Thinking from the automorphic point of view, it should be an $L$-function over $\mathbb Q$ corresponding to the automorphic induction of the Hecke character to a representation $\Pi$ of $GL_N(\mathbb A_{\mathbb Q})$ where $N=deg(E:\mathbb Q)$. However, automorphic induction is only known for cyclic (whence solvable) and non-normal cubic extensions.
Depending on your extension and what you induce, it may be that $\Pi$ is cuspidal, but in general it should break up as an isobaric sum
$$ \Pi = \pi_1 \boxplus \cdots \boxplus \pi_r,$$
where the $\pi_i$'s are cuspidal. ($r=1$ and $\pi_1 = \Pi$ if $\Pi$ is cuspidal).

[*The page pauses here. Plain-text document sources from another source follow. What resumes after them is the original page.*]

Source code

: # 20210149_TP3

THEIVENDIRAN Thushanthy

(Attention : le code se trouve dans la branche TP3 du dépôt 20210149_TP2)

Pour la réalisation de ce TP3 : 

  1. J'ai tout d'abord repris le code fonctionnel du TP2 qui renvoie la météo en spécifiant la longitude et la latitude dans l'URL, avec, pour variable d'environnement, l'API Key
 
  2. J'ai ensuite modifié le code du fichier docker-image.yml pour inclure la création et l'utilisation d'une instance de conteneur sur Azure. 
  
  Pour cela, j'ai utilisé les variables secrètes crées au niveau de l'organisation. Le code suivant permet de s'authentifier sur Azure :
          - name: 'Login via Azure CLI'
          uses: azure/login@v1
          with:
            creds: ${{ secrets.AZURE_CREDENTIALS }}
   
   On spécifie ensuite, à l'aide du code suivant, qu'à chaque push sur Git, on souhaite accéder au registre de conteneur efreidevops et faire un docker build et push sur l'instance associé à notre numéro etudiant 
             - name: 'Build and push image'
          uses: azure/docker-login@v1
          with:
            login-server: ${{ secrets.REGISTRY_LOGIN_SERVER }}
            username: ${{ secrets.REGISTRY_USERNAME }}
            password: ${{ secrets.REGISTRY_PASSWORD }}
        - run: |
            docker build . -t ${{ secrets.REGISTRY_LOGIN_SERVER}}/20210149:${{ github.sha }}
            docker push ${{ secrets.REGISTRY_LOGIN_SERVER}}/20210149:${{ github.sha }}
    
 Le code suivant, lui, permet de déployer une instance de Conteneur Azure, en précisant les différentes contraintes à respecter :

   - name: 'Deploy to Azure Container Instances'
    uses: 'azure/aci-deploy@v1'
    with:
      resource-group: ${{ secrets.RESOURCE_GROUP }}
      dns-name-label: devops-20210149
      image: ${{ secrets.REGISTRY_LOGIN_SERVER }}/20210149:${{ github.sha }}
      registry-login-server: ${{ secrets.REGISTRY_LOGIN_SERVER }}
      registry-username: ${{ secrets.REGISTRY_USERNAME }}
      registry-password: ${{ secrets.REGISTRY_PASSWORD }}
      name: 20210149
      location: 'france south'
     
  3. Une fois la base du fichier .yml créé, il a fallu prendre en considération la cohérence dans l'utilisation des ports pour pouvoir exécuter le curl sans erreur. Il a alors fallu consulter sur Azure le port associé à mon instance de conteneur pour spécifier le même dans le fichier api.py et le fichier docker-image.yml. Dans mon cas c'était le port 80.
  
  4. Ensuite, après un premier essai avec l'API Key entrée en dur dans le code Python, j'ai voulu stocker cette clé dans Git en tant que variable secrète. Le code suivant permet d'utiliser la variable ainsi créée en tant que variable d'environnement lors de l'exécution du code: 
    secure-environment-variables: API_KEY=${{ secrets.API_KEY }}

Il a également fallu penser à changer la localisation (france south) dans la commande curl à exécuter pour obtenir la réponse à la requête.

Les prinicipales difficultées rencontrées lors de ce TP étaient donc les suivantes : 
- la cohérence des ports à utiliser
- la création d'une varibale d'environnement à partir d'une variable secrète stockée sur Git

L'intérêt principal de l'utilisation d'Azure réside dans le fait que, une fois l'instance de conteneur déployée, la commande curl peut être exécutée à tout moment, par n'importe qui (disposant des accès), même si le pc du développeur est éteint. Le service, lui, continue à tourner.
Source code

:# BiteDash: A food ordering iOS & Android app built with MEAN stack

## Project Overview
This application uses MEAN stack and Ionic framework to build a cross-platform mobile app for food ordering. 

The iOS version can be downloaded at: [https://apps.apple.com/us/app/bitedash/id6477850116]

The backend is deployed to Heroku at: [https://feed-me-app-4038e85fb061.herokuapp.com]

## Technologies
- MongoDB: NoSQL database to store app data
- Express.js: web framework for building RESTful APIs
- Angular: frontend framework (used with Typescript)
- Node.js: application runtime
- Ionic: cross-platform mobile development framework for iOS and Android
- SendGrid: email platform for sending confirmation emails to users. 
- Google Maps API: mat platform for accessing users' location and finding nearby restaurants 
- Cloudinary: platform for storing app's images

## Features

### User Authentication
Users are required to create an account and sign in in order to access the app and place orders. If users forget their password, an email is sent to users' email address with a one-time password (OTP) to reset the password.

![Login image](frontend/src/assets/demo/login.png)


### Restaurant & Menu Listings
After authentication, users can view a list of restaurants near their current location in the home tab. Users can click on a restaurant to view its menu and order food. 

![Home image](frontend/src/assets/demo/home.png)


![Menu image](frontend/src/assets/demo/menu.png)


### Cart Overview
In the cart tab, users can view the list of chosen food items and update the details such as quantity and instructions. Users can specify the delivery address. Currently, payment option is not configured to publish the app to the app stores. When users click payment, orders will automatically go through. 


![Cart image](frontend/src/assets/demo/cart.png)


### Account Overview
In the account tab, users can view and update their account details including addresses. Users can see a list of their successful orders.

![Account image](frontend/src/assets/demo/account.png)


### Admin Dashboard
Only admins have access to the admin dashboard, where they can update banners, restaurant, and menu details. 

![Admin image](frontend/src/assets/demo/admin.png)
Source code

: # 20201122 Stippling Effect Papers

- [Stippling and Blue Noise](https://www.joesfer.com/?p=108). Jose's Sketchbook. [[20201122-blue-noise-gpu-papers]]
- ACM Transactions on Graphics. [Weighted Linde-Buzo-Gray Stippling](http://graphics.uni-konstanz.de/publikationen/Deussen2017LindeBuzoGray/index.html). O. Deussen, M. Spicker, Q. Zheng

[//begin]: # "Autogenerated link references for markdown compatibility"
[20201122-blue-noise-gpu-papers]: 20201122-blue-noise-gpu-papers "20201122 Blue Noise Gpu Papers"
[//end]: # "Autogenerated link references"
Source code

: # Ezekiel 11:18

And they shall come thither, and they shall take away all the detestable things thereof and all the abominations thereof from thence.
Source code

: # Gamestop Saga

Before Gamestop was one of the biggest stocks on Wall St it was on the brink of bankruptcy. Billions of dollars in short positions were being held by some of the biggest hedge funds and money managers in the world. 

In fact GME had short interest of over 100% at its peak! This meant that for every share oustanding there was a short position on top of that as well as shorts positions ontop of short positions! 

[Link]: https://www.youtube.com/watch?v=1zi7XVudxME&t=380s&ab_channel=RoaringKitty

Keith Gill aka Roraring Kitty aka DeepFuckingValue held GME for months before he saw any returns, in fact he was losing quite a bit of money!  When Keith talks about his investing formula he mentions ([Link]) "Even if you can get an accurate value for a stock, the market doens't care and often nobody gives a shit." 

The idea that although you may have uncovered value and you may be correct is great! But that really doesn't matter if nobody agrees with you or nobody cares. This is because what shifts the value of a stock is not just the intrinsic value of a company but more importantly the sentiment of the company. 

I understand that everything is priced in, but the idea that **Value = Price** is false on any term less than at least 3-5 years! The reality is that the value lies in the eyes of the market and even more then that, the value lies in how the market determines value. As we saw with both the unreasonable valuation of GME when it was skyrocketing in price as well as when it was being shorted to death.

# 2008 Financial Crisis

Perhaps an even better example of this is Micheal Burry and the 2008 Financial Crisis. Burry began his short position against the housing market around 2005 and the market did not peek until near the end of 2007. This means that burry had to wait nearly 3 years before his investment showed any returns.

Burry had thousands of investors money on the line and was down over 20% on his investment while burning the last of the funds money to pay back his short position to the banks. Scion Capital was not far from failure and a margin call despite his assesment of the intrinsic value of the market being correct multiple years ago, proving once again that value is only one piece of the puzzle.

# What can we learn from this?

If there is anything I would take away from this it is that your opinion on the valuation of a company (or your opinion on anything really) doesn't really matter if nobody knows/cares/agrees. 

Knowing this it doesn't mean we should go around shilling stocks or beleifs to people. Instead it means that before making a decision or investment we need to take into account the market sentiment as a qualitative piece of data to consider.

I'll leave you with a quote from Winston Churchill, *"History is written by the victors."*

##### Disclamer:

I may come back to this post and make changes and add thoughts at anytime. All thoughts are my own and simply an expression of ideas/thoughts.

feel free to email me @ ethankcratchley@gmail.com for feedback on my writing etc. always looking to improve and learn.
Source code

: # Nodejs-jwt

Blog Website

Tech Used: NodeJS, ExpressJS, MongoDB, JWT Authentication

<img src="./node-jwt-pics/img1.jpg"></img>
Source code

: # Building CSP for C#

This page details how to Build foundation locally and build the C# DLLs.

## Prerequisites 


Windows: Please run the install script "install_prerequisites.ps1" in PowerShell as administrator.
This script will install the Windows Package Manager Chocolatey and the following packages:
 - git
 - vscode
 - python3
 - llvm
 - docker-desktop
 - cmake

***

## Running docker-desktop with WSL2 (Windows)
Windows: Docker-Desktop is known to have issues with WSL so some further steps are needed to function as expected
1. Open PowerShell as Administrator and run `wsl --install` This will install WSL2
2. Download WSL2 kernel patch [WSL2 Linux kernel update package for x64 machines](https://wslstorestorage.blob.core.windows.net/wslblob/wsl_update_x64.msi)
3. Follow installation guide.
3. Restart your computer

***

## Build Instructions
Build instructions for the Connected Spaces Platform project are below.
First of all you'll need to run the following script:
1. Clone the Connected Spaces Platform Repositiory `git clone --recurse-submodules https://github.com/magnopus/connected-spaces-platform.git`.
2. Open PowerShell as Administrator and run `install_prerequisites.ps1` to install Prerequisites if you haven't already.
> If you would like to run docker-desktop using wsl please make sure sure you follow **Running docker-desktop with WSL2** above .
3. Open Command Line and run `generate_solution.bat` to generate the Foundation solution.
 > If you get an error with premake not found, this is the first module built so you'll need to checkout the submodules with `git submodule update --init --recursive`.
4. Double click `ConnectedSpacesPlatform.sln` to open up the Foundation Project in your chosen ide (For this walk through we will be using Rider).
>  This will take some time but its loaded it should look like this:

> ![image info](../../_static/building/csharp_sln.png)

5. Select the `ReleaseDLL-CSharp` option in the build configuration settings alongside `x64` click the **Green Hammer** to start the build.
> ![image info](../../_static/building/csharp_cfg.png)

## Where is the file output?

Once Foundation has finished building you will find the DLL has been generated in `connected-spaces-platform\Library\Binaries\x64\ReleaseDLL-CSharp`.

Then your desired $L$-function decomposition over $\mathbb Q$ is
$$ L(s,\pi_1)L(s,\pi_2) \cdots L(s,\pi_r).$$
In the case of the Dedekind zeta function for an abelian extension, these $\pi_i$'s correspond to the irreducible characters of Gal$(E/\mathbb Q)$. For more general extensions, one knows this when each irreducible representation of Gal$(E/\mathbb Q)$ is known to be modular (corresponding to a cuspidal automorphic representation).